- MATERIAL FOR THIS EXERCISE:
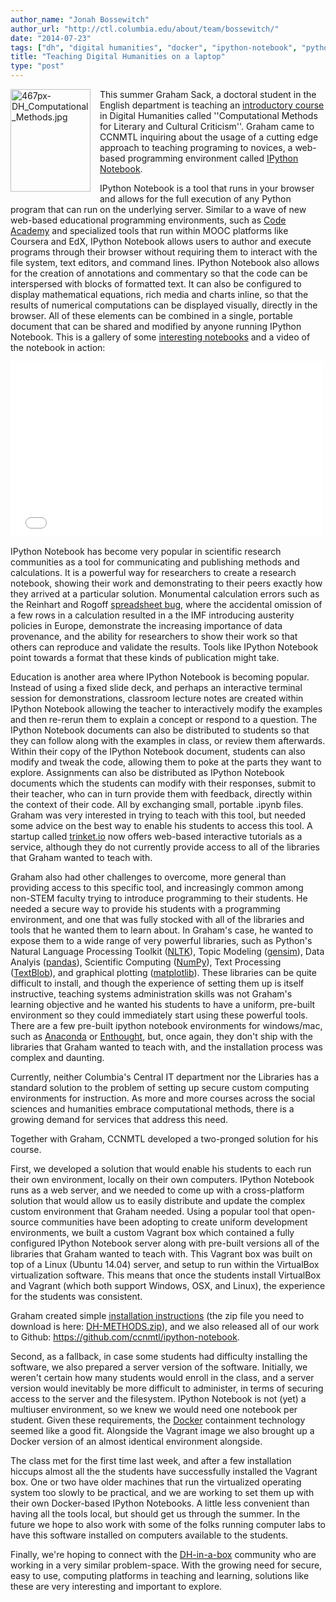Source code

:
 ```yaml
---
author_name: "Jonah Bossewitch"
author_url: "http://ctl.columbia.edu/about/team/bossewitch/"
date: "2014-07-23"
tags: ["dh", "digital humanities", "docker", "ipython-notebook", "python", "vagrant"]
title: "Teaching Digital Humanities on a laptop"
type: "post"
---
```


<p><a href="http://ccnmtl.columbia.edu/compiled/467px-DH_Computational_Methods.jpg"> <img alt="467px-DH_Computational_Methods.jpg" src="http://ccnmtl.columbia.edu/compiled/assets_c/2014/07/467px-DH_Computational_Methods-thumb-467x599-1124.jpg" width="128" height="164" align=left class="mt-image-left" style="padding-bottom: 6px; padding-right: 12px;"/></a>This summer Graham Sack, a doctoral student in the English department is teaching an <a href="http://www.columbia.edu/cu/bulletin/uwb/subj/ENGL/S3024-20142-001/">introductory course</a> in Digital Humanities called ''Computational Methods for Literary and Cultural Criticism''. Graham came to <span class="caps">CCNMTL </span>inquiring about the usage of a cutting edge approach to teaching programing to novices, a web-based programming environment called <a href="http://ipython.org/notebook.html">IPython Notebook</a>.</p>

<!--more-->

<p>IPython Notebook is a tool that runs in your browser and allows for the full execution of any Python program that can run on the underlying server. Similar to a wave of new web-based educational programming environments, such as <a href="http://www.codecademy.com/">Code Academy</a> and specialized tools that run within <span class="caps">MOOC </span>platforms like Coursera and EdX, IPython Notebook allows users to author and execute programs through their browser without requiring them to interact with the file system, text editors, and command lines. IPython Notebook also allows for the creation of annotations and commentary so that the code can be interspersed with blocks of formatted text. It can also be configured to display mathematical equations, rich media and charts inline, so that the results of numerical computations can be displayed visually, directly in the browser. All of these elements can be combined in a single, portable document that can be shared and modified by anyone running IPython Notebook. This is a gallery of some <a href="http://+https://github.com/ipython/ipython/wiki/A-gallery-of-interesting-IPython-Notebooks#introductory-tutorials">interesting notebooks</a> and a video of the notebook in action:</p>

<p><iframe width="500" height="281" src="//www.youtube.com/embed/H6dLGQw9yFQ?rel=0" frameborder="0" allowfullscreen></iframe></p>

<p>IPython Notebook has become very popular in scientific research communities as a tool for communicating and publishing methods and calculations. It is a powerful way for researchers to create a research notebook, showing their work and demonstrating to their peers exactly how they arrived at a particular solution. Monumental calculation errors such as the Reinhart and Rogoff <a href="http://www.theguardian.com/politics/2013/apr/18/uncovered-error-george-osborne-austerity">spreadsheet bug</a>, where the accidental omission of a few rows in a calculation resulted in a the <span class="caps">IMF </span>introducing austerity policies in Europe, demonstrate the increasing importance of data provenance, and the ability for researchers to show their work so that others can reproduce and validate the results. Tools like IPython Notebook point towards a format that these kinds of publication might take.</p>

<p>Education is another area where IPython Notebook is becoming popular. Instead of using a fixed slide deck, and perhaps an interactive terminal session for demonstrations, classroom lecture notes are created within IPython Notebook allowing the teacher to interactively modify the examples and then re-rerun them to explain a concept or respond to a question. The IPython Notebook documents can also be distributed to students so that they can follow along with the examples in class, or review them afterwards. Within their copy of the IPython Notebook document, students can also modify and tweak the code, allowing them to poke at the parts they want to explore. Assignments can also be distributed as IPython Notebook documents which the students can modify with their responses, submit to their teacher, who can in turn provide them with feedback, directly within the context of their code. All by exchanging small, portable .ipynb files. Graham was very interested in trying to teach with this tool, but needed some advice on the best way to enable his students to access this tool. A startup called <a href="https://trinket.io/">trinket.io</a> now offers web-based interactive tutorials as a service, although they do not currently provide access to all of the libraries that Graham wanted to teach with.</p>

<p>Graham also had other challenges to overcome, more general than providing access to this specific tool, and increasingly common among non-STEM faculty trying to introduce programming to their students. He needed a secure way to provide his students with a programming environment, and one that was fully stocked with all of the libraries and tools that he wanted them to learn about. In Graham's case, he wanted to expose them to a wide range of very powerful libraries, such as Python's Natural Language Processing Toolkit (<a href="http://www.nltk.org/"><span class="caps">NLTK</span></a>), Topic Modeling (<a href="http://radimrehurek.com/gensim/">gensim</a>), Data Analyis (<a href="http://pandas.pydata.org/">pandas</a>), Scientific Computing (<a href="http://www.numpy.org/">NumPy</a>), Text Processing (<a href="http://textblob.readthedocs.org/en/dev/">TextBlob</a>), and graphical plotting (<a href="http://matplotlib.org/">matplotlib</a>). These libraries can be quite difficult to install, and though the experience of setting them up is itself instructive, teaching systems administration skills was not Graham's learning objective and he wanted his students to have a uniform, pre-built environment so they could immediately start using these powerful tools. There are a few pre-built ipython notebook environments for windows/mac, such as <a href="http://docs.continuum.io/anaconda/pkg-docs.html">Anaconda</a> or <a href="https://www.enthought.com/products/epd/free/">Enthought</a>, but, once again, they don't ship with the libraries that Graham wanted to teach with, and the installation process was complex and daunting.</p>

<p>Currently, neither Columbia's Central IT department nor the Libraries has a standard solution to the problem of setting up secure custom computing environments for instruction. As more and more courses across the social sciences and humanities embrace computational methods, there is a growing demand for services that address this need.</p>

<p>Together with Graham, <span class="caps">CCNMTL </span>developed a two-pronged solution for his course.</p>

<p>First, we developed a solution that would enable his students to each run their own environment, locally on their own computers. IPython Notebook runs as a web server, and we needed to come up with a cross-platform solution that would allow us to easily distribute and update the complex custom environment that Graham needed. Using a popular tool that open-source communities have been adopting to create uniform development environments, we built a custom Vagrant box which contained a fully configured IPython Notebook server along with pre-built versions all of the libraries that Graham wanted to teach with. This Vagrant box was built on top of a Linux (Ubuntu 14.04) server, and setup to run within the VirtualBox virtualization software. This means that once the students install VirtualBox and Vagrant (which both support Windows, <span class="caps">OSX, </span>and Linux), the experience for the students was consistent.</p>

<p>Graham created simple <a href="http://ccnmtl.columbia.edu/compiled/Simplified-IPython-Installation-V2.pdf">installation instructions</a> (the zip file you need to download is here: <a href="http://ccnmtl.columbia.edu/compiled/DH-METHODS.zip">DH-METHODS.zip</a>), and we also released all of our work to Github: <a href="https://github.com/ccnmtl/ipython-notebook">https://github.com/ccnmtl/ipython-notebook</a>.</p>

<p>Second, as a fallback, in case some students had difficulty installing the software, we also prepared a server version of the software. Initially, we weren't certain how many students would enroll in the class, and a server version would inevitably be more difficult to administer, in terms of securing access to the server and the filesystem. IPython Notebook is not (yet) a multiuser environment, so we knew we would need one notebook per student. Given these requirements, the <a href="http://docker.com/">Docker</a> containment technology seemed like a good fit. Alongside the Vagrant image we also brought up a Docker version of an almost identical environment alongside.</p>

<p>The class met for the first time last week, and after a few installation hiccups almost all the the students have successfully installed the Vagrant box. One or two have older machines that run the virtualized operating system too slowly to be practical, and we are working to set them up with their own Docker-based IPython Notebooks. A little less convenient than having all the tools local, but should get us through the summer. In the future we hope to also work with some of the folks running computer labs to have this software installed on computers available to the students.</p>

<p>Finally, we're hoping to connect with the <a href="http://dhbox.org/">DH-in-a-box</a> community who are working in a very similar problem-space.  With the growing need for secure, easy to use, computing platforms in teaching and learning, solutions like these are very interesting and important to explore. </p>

- TASK DETAILS:
Copy these entries precisely and drop any picture.

- TASK OUTPUT:
Source code

:
 ```yaml
---
author_name: "Jonah Bossewitch"
author_url: "http://ctl.columbia.edu/about/team/bossewitch/"
date: "2014-07-23"
tags: ["dh", "digital humanities", "docker", "ipython-notebook", "python", "vagrant"]
title: "Teaching Digital Humanities on a laptop"
type: "post"
---
```


<p><a href="http://ccnmtl.columbia.edu/compiled/467px-DH_Computational_Methods.jpg"> <img alt="467px-DH_Computational_Methods.jpg" src="http://ccnmtl.columbia.edu/compiled/assets_c/2014/07/467px-DH_Computational_Methods-thumb-467x599-1124.jpg" width="128" height="164" align=left class="mt-image-left" style="padding-bottom: 6px; padding-right: 12px;"/></a>This summer Graham Sack, a doctoral student in the English department is teaching an <a href="http://www.columbia.edu/cu/bulletin/uwb/subj/ENGL/S3024-20142-001/">introductory course</a> in Digital Humanities called ''Computational Methods for Literary and Cultural Criticism''. Graham came to <span class="caps">CCNMTL </span>inquiring about the usage of a cutting edge approach to teaching programing to novices, a web-based programming environment called <a href="http://ipython.org/notebook.html">IPython Notebook</a>.</p>

<!--more-->

<p>IPython Notebook is a tool that runs in your browser and allows for the full execution of any Python program that can run on the underlying server. Similar to a wave of new web-based educational programming environments, such as <a href="http://www.codecademy.com/">Code Academy</a> and specialized tools that run within <span class="caps">MOOC </span>platforms like Coursera and EdX, IPython Notebook allows users to author and execute programs through their browser without requiring them to interact with the file system, text editors, and command lines. IPython Notebook also allows for the creation of annotations and commentary so that the code can be interspersed with blocks of formatted text. It can also be configured to display mathematical equations, rich media and charts inline, so that the results of numerical computations can be displayed visually, directly in the browser. All of these elements can be combined in a single, portable document that can be shared and modified by anyone running IPython Notebook. This is a gallery of some <a href="http://+https://github.com/ipython/ipython/wiki/A-gallery-of-interesting-IPython-Notebooks#introductory-tutorials">interesting notebooks</a> and a video of the notebook in action:</p>

<p><iframe width="500" height="281" src="//www.youtube.com/embed/H6dLGQw9yFQ?rel=0" frameborder="0" allowfullscreen></iframe></p>

<p>IPython Notebook has become very popular in scientific research communities as a tool for communicating and publishing methods and calculations. It is a powerful way for researchers to create a research notebook, showing their work and demonstrating to their peers exactly how they arrived at a particular solution. Monumental calculation errors such as the Reinhart and Rogoff <a href="http://www.theguardian.com/politics/2013/apr/18/uncovered-error-george-osborne-austerity">spreadsheet bug</a>, where the accidental omission of a few rows in a calculation resulted in a the <span class="caps">IMF </span>introducing austerity policies in Europe, demonstrate the increasing importance of data provenance, and the ability for researchers to show their work so that others can reproduce and validate the results. Tools like IPython Notebook point towards a format that these kinds of publication might take.</p>

<p>Education is another area where IPython Notebook is becoming popular. Instead of using a fixed slide deck, and perhaps an interactive terminal session for demonstrations, classroom lecture notes are created within IPython Notebook allowing the teacher to interactively modify the examples and then re-rerun them to explain a concept or respond to a question. The IPython Notebook documents can also be distributed to students so that they can follow along with the examples in class, or review them afterwards. Within their copy of the IPython Notebook document, students can also modify and tweak the code, allowing them to poke at the parts they want to explore. Assignments can also be distributed as IPython Notebook documents which the students can modify with their responses, submit to their teacher, who can in turn provide them with feedback, directly within the context of their code. All by exchanging small, portable .ipynb files. Graham was very interested in trying to teach with this tool, but needed some advice on the best way to enable his students to access this tool. A startup called <a href="https://trinket.io/">trinket.io</a> now offers web-based interactive tutorials as a service, although they do not currently provide access to all of the libraries that Graham wanted to teach with.</p>

<p>Graham also had other challenges to overcome, more general than providing access to this specific tool, and increasingly common among non-STEM faculty trying to introduce programming to their students. He needed a secure way to provide his students with a programming environment, and one that was fully stocked with all of the libraries and tools that he wanted them to learn about. In Graham's case, he wanted to expose them to a wide range of very powerful libraries, such as Python's Natural Language Processing Toolkit (<a href="http://www.nltk.org/"><span class="caps">NLTK</span></a>), Topic Modeling (<a href="http://radimrehurek.com/gensim/">gensim</a>), Data Analyis (<a href="http://pandas.pydata.org/">pandas</a>), Scientific Computing (<a href="http://www.numpy.org/">NumPy</a>), Text Processing (<a href="http://textblob.readthedocs.org/en/dev/">TextBlob</a>), and graphical plotting (<a href="http://matplotlib.org/">matplotlib</a>). These libraries can be quite difficult to install, and though the experience of setting them up is itself instructive, teaching systems administration skills was not Graham's learning objective and he wanted his students to have a uniform, pre-built environment so they could immediately start using these powerful tools. There are a few pre-built ipython notebook environments for windows/mac, such as <a href="http://docs.continuum.io/anaconda/pkg-docs.html">Anaconda</a> or <a href="https://www.enthought.com/products/epd/free/">Enthought</a>, but, once again, they don't ship with the libraries that Graham wanted to teach with, and the installation process was complex and daunting.</p>

<p>Currently, neither Columbia's Central IT department nor the Libraries has a standard solution to the problem of setting up secure custom computing environments for instruction. As more and more courses across the social sciences and humanities embrace computational methods, there is a growing demand for services that address this need.</p>

<p>Together with Graham, <span class="caps">CCNMTL </span>developed a two-pronged solution for his course.</p>

<p>First, we developed a solution that would enable his students to each run their own environment, locally on their own computers. IPython Notebook runs as a web server, and we needed to come up with a cross-platform solution that would allow us to easily distribute and update the complex custom environment that Graham needed. Using a popular tool that open-source communities have been adopting to create uniform development environments, we built a custom Vagrant box which contained a fully configured IPython Notebook server along with pre-built versions all of the libraries that Graham wanted to teach with. This Vagrant box was built on top of a Linux (Ubuntu 14.04) server, and setup to run within the VirtualBox virtualization software. This means that once the students install VirtualBox and Vagrant (which both support Windows, <span class="caps">OSX, </span>and Linux), the experience for the students was consistent.</p>

<p>Graham created simple <a href="http://ccnmtl.columbia.edu/compiled/Simplified-IPython-Installation-V2.pdf">installation instructions</a> (the zip file you need to download is here: <a href="http://ccnmtl.columbia.edu/compiled/DH-METHODS.zip">DH-METHODS.zip</a>), and we also released all of our work to Github: <a href="https://github.com/ccnmtl/ipython-notebook">https://github.com/ccnmtl/ipython-notebook</a>.</p>

<p>Second, as a fallback, in case some students had difficulty installing the software, we also prepared a server version of the software. Initially, we weren't certain how many students would enroll in the class, and a server version would inevitably be more difficult to administer, in terms of securing access to the server and the filesystem. IPython Notebook is not (yet) a multiuser environment, so we knew we would need one notebook per student. Given these requirements, the <a href="http://docker.com/">Docker</a> containment technology seemed like a good fit. Alongside the Vagrant image we also brought up a Docker version of an almost identical environment alongside.</p>

<p>The class met for the first time last week, and after a few installation hiccups almost all the the students have successfully installed the Vagrant box. One or two have older machines that run the virtualized operating system too slowly to be practical, and we are working to set them up with their own Docker-based IPython Notebooks. A little less convenient than having all the tools local, but should get us through the summer. In the future we hope to also work with some of the folks running computer labs to have this software installed on computers available to the students.</p>

<p>Finally, we're hoping to connect with the <a href="http://dhbox.org/">DH-in-a-box</a> community who are working in a very similar problem-space.  With the growing need for secure, easy to use, computing platforms in teaching and learning, solutions like these are very interesting and important to explore. </p>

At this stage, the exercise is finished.